Ed invece no... la prima grande viaggiatrice sulle due ruote partì proprio alla fine del 1800 e non per fare un viaggio qualunque, ma per esplorare il mondo intero, il suo nome era Annie Londonderry Cohen Kopchovsky meglio conosciuta come Annie Londonderry!

Annie Londonderry: la prima cicloviaggiatrice della storia

È il 24 settembre del 1895.

Siamo a Boston.

Una folla si è radunata per strada. La gente guarda, commenta, aspetta. Non sta arrivando un politico o un nobile influente.

Beacon street è stipata di curiosi. Sul viale si avvicina una persona. Arriva in bicicletta. È stanca. È impolverata. Indossa pantaloni, non una gonna. E questo, da solo, nel 1895, è già uno scandalo, perché la persona che pedala sorridente e fiera è una donna.

Il suo nome è Annie Londonderry. E quello che ha appena fatto è qualcosa che, fino a quindici mesi prima, nessuno credeva possibile: ha fatto il giro del mondo — o qualcosa che ci va molto vicino — in bicicletta.

Quando scende dalla sella, davanti ai giornalisti, dice una frase che farà storia: “Sono una donna nuova. E credo di poter fare qualsiasi cosa che un uomo può fare.”

Ma per capire davvero quanto fosse rivoluzionaria questa frase… dobbiamo tornare indietro.

L'infanzia e le tragedie familiari

Annie Londonderry non nasce con questo nome. Si chiama Annie Cohen. Nasce a Riga, nell’Impero Russo, e arriva negli Stati Uniti ancora bambina, all’età di 5 anni, con una famiglia ebrea povera che cerca una vita migliore. Cresce a Boston. Una città dura, affollata, piena di lavoro e di limiti.

Rimane orfana molto giovane perché nel 1887 muore il padre seguito, dopo due mesi, dalla madre. Annie e il fratello Bennett, più grande di un paio di anni, devono prendersi cura dei fratelli più piccoli. Nel 1888, giovanissima, Annie si sposa con Simon Kapchowski, un venditore ambulante che si trasferisce a vivere nella casa di lei.

Ha tre figli in quattro anni.

È, a tutti gli effetti, una donna intrappolata nel ruolo che la società le ha assegnato. Eppure Annie è diversa. Lavora. Vende pubblicità per i giornali locali. Scrive. Parla bene. Sa stare in mezzo alla gente.

E soprattutto… vive in un’epoca in cui sta succedendo qualcosa di enorme. Sta arrivando la bicicletta. 

La bicicletta e la scommessa

Negli anni Novanta dell’Ottocento, la bicicletta esplode. Un mezzo che fino ad allora era poco utilizzato perché pericoloso, in quel decennio entra nel cuore e nelle case di migliaia di persone nel mondo grazie all’invenzione della safety bike, che sostituisce il biciclo.

La bici di sicurezza è ovunque. È moderna. È veloce. Ma per le donne… è un problema.

Si dice che faccia male alla salute. Che rovini il corpo, faccia rimanere sterili. Che sia moralmente pericolosa. C’è perfino chi sostiene che la posizione sulla sella possa provocare… eccitazione sessuale. Sì, davvero. Per “risolvere il problema” vengono progettate selle speciali, meno… stimolanti.

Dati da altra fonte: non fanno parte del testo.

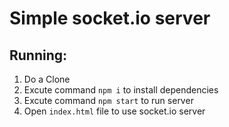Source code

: # Simple socket.io server

## Running:

1. Do a Clone
2. Excute command ```npm i``` to install dependencies
3. Excute command ```npm start``` to run server
4. Open ```index.html``` file to use socket.io server

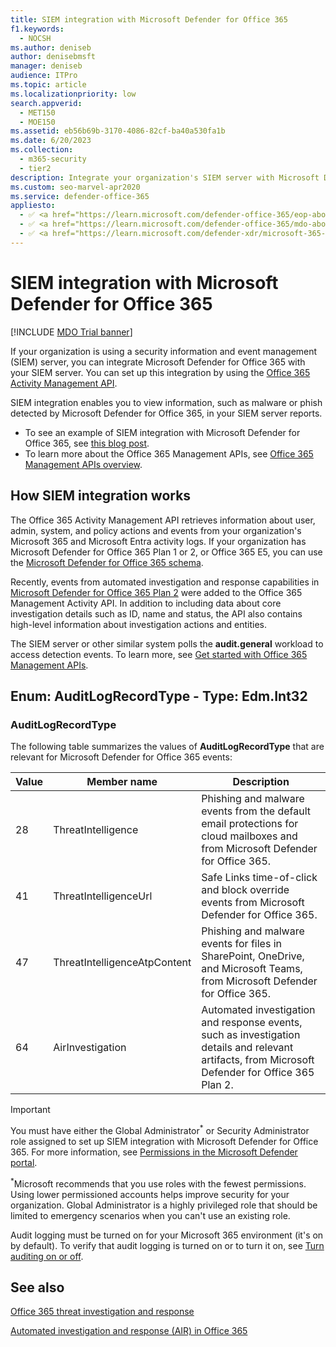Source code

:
 ```yaml
---
title: SIEM integration with Microsoft Defender for Office 365
f1.keywords:
  - NOCSH
ms.author: deniseb
author: denisebmsft
manager: deniseb
audience: ITPro
ms.topic: article
ms.localizationpriority: low
search.appverid:
  - MET150
  - MOE150
ms.assetid: eb56b69b-3170-4086-82cf-ba40a530fa1b
ms.date: 6/20/2023
ms.collection:
  - m365-security
  - tier2
description: Integrate your organization's SIEM server with Microsoft Defender for Office 365 and related threat events in the Office 365 Activity Management API.
ms.custom: seo-marvel-apr2020
ms.service: defender-office-365
appliesto:
  - ✅ <a href="https://learn.microsoft.com/defender-office-365/eop-about" target="_blank">Default email protections for cloud mailboxes</a>
  - ✅ <a href="https://learn.microsoft.com/defender-office-365/mdo-about#defender-for-office-365-plan-1-vs-plan-2-cheat-sheet" target="_blank">Microsoft Defender for Office 365 Plan 1 and Plan 2</a>
  - ✅ <a href="https://learn.microsoft.com/defender-xdr/microsoft-365-defender" target="_blank">Microsoft Defender XDR</a>
---
```


# SIEM integration with Microsoft Defender for Office 365

[!INCLUDE [MDO Trial banner](../includes/mdo-trial-banner.md)]

If your organization is using a security information and event management (SIEM) server, you can integrate Microsoft Defender for Office 365 with your SIEM server. You can set up this integration by using the [Office 365 Activity Management API](/office/office-365-management-api/office-365-management-activity-api-reference).

SIEM integration enables you to view information, such as malware or phish detected by Microsoft Defender for Office 365, in your SIEM server reports.

- To see an example of SIEM integration with Microsoft Defender for Office 365, see [this blog post](https://techcommunity.microsoft.com/blog/microsoftsecurityandcompliance/improve-the-effectiveness-of-your-soc-with-office-365-atp-and-the-o365-managemen/1525185).
- To learn more about the Office 365 Management APIs, see [Office 365 Management APIs overview](/office/office-365-management-api/office-365-management-apis-overview).

## How SIEM integration works

The Office 365 Activity Management API retrieves information about user, admin, system, and policy actions and events from your organization's Microsoft 365 and Microsoft Entra activity logs. If your organization has Microsoft Defender for Office 365 Plan 1 or 2, or Office 365 E5, you can use the [Microsoft Defender for Office 365 schema](/office/office-365-management-api/office-365-management-activity-api-schema#office-365-advanced-threat-protection-and-threat-investigation-and-response-schema).

Recently, events from automated investigation and response capabilities in [Microsoft Defender for Office 365 Plan 2](mdo-about.md#defender-for-office-365-plan-1-vs-plan-2-cheat-sheet) were added to the Office 365 Management Activity API. In addition to including data about core investigation details such as ID, name and status, the API also contains high-level information about investigation actions and entities.

The SIEM server or other similar system polls the **audit.general** workload to access detection events. To learn more, see [Get started with Office 365 Management APIs](/office/office-365-management-api/get-started-with-office-365-management-apis).

## Enum: AuditLogRecordType - Type: Edm.Int32

### AuditLogRecordType

The following table summarizes the values of **AuditLogRecordType** that are relevant for Microsoft Defender for Office 365 events:

|Value|Member name|Description|
|---|---|---|
|28|ThreatIntelligence|Phishing and malware events from the default email protections for cloud mailboxes and from Microsoft Defender for Office 365.|
|41|ThreatIntelligenceUrl|Safe Links time-of-click and block override events from Microsoft Defender for Office 365.|
|47|ThreatIntelligenceAtpContent|Phishing and malware events for files in SharePoint, OneDrive, and Microsoft Teams, from Microsoft Defender for Office 365.|
|64|AirInvestigation|Automated investigation and response events, such as investigation details and relevant artifacts, from Microsoft Defender for Office 365 Plan 2.|

> [!IMPORTANT]
> You must have either the Global Administrator<sup>\*</sup> or Security Administrator role assigned to set up SIEM integration with Microsoft Defender for Office 365. For more information, see [Permissions in the Microsoft Defender portal](mdo-portal-permissions.md).
>
> <sup>\*</sup>Microsoft recommends that you use roles with the fewest permissions. Using lower permissioned accounts helps improve security for your organization. Global Administrator is a highly privileged role that should be limited to emergency scenarios when you can't use an existing role.
>
> Audit logging must be turned on for your Microsoft 365 environment (it's on by default). To verify that audit logging is turned on or to turn it on, see [Turn auditing on or off](/purview/audit-log-enable-disable).

## See also

[Office 365 threat investigation and response](office-365-ti.md)

[Automated investigation and response (AIR) in Office 365](air-about.md)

Il periodo è particolare: nella società americana si discute di diritti, di ruolo della donna. Da un lato i tradizionalisti che le vogliono tenere relegate a governanti di casa e oggetti sforna-figli, dall’altro loro, le donne, supportate da pochi progressisti, che chiedono più diritti.

La parità di genere è ancora un’utopia, ma almeno non essere trattate come animali.

Siamo nel 1894 e sono trascorsi pochi anni, era il 1887, da quando Thomas Stevens ha completato per primo il giro del mondo in biciclo.

Le gesta di Lenz, Sachtleben, Allen e altri cicloviaggiatori riecheggiano e vengono diffuse sui giornali e sulle riviste di settore proprio in quegli anni. In questo clima nasce la leggenda di una scommessa: “Una donna non potrà mai fare il giro del mondo in bicicletta.”

Inizia a circolare la voce che due benestanti imprenditori di Boston offrano 20000 dollari in cambio di 10000 alla prima donna che riesca a compiere quest’impresa e, nel mentre, guadagnare anche 5000 dollari.

Peter Zheutlin, pro-pronipote di Annie Londonderry e redattore di una documentata storia del suo viaggio, ha dichiarato: "È praticamente certo che abbia escogitato la storia della scommessa per pubblicizzare il suo viaggio" Questo escamotage funziona perché il progetto di Annie giunge alle orecchie di Albert Pope, colonnello e imprenditore che produce le bici Columbia.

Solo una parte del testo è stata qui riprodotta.